Extracted records:
====
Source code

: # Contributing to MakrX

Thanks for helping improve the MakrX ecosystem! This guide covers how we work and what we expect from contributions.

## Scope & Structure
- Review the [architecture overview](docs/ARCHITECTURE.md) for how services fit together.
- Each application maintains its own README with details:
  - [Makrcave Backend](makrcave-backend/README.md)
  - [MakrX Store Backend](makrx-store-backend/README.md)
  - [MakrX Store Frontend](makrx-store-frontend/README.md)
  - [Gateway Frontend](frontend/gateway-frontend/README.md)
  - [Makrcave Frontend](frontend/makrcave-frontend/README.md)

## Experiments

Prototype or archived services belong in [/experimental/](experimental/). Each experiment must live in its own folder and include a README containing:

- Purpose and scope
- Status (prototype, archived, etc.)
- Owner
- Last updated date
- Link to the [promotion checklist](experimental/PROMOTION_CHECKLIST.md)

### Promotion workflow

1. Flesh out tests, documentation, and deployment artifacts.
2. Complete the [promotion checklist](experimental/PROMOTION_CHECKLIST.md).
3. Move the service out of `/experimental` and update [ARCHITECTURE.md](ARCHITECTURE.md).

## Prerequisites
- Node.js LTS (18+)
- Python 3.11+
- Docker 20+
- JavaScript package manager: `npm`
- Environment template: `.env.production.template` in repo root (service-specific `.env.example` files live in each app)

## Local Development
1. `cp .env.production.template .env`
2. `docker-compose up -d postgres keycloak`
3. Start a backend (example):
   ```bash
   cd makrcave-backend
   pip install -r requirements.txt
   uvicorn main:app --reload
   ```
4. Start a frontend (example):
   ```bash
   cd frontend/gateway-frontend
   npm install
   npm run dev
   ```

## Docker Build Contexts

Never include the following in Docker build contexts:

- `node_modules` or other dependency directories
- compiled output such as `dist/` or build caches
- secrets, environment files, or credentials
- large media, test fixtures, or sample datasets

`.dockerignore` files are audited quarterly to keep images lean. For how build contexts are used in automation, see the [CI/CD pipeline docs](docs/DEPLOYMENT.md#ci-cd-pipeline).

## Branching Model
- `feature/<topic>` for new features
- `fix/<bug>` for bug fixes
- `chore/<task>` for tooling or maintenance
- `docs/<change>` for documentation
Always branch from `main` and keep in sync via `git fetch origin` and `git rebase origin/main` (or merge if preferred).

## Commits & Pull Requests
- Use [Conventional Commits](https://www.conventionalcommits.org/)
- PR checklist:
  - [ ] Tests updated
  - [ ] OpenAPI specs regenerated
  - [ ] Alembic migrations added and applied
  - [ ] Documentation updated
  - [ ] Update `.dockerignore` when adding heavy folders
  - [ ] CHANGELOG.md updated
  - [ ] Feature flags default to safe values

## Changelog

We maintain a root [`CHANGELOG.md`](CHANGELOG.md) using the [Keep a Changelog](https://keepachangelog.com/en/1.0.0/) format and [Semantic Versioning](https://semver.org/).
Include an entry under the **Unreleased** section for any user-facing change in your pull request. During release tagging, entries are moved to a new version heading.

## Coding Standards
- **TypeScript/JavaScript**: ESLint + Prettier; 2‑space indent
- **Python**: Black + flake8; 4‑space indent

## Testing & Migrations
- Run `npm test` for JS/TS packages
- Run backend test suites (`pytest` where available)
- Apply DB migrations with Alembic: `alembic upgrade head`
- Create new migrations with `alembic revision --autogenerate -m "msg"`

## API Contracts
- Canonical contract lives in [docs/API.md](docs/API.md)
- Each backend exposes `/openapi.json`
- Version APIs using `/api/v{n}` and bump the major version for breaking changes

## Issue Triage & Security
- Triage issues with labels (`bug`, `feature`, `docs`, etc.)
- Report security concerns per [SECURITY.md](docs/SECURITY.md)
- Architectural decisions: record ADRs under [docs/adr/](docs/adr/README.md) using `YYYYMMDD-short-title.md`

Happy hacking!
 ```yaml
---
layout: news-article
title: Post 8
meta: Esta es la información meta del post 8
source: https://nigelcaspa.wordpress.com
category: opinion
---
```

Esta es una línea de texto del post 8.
====
- [What to do] Go through the lines above. Select every one that has the string "gateway".

- [Result]
  - [Gateway Frontend](frontend/gateway-frontend/README.md)
   cd frontend/gateway-frontend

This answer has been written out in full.